The SMS recipient is built as +${members.country}${members.phone}. members.country stores the numeric dialing code (e.g. 1, 44), not an ISO code — the ISO code lives in members.country_code. A member whose members.country is 0 (never resolved) would produce an invalid +0… number and silently receive no SMS; that’s a data-integrity concern corrected outside the login flow, not a property of this code path.

Admin TOTP (role_id = 1)

The shared admin account must use an authenticator app (TOTP) and is never offered the email/SMS OTP path:

  • On first admin login, if TOTP isn’t configured the API returns requiresTotpSetup; setup returns a QR code plus one-time backup codes.
  • Subsequent logins return requiresTotp and require a current TOTP code (or a backup code) to complete sign-in.
  • TOTP setup, verification, and backup-code use are restricted to role_id = 1; any other role is rejected.

OAuth login (Google / Facebook)

Available only to members who have already linked a Google or Facebook identity to their account via the account-linking flow below. A member who has never linked a provider can’t sign in via OAuth — the “Sign in with Google / Facebook” buttons return them to the username/password form with a hint to connect a provider first.

The platform deliberately does not auto-create a member from an OAuth identity. A successful OAuth verification with no matching linked member returns the user to the username/password flow.

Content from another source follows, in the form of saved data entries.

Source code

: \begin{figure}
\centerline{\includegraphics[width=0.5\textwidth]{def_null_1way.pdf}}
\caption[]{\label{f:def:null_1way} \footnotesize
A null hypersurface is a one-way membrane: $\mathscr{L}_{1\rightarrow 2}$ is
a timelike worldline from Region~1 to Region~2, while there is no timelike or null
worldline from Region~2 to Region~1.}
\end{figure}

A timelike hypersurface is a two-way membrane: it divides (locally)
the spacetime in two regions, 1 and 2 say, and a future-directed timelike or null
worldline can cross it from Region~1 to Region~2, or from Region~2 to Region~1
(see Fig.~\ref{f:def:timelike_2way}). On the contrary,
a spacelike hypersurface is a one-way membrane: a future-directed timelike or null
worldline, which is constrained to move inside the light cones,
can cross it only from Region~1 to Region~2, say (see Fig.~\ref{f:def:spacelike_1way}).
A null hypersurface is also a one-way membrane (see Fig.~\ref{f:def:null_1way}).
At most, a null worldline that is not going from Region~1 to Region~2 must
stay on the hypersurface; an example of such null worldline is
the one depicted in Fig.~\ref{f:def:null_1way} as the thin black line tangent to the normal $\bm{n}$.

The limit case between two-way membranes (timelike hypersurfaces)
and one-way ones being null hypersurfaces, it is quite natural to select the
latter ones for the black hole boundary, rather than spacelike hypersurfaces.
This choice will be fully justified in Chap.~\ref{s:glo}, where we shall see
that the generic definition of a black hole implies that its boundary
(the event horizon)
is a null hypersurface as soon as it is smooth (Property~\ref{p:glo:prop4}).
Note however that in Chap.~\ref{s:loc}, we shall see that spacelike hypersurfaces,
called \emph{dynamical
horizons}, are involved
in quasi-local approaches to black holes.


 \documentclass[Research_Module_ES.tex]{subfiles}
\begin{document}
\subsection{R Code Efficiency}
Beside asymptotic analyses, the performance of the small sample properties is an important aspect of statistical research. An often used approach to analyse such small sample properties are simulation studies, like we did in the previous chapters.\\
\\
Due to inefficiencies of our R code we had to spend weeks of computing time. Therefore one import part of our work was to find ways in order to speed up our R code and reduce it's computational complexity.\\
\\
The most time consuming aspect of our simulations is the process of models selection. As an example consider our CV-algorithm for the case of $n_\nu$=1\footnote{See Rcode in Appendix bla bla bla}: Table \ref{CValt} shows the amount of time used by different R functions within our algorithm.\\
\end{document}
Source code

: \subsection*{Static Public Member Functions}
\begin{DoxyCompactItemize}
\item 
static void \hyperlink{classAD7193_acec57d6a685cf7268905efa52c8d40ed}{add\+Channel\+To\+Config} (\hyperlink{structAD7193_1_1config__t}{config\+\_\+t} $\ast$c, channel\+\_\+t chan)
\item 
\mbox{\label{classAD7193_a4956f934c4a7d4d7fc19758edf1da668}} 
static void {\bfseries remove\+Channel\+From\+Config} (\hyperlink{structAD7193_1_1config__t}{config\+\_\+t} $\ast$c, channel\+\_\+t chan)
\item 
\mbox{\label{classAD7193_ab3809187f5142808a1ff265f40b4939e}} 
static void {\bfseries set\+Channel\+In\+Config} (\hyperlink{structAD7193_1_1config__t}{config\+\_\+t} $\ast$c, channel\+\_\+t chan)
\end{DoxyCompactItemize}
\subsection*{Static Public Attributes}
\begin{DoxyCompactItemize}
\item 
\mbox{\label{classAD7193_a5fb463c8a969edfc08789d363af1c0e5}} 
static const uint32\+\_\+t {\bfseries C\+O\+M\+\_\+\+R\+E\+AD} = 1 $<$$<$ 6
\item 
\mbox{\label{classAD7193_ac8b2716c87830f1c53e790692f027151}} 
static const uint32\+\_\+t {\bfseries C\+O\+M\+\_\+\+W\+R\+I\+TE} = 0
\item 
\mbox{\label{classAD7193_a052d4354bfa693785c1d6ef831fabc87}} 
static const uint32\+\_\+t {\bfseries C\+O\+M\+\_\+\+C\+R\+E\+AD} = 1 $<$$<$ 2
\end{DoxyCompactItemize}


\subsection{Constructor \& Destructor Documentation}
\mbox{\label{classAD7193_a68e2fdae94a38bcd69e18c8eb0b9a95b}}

Account linking (enabling Google / Facebook login)

How a member opts in to OAuth login. Happens inside an authenticated session — the member must already be signed in via username/password.

Linking rules

  • One-way link. Linking adds an alternative sign-in path; it does not change the member’s username or password.
  • Linked identity is unique. A given Google or Facebook account can be linked to at most one IBA member. Re-using a provider account for a second IBA member is rejected with a 409.
  • Either provider, both, or neither. A member can link Google, Facebook, both, or neither — they’re independent toggles.
  • Unlinking is supported in account settings; it disables the corresponding OAuth login but doesn’t affect the underlying username/password sign-in.

Token refresh flow

Logout flow

Security considerations

  • Token expiry — access tokens expire after 15 minutes, refresh tokens after 7 days.
  • HTTPS only — all authentication traffic must use HTTPS.
  • Session storage — sessions stored in Redis with automatic expiry.
  • Rate limiting — login attempts (both username/password and OAuth) are rate-limited per IP and per account to prevent brute force.
  • CSRF protectionstate parameter used in OAuth flows to prevent CSRF attacks.
  • No account enumeration — login errors are deliberately generic (“invalid credentials”) and don’t reveal whether a username exists.
  • 2FA enforced server-side — there is no header or portal exemption; an opted-in member (or the admin account) must complete the second factor. OTP codes are single-use, expire after 10 minutes, and are both send-throttled and lock-out-protected.